Pick out each line below containing "version".

Start of Block

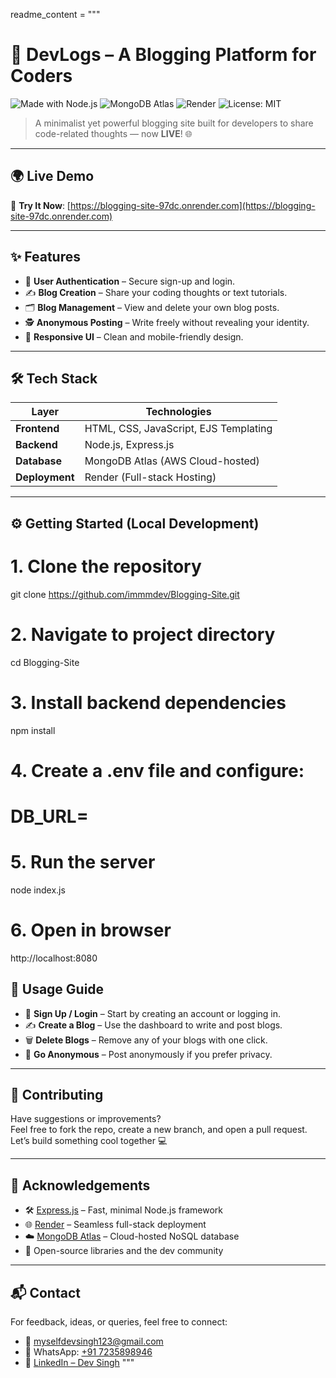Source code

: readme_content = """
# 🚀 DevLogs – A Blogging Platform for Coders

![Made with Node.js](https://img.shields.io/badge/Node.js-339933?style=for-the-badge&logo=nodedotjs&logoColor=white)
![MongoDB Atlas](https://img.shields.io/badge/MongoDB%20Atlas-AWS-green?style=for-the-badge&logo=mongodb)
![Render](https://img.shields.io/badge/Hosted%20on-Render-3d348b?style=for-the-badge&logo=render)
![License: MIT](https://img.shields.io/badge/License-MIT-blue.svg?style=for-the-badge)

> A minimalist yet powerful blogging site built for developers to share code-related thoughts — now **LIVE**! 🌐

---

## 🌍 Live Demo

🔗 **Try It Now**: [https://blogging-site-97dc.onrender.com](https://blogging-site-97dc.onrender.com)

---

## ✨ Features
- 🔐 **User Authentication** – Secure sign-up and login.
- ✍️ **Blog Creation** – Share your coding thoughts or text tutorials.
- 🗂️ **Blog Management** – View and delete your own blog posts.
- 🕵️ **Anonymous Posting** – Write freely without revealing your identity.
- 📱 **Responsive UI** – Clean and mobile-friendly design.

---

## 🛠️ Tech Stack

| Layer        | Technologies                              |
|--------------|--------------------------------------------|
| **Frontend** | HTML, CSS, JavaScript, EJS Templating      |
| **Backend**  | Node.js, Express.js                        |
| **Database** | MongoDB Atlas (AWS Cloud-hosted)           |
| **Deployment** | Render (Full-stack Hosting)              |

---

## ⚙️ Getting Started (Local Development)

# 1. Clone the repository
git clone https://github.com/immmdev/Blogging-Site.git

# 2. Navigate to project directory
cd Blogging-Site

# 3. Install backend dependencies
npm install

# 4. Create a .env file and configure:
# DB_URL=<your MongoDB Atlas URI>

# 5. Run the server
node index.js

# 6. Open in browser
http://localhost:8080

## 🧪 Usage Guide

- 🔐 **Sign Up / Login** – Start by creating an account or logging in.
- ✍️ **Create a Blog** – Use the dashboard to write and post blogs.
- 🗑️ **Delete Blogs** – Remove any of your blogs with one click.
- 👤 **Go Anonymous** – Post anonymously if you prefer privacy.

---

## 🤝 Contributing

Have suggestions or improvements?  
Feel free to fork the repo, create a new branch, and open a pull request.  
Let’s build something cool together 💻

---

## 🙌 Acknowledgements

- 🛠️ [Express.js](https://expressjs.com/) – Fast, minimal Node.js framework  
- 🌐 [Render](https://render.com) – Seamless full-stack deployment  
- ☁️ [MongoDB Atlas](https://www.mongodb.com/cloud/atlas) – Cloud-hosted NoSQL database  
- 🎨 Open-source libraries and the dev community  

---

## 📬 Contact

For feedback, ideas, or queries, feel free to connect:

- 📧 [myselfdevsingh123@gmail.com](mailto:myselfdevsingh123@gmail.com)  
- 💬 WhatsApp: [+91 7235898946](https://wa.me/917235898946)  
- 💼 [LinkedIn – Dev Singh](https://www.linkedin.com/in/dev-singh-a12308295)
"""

End of Block
Start of Block

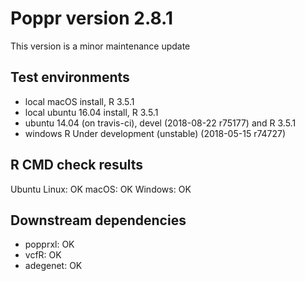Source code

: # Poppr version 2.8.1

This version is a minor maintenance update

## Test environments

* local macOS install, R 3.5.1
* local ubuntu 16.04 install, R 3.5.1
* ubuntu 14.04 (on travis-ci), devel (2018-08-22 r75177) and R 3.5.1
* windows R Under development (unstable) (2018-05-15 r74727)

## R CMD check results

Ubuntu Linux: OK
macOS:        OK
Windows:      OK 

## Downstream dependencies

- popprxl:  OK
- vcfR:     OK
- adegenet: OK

End of Block

*Reply to the exercise:*
: # Poppr version 2.8.1
This version is a minor maintenance update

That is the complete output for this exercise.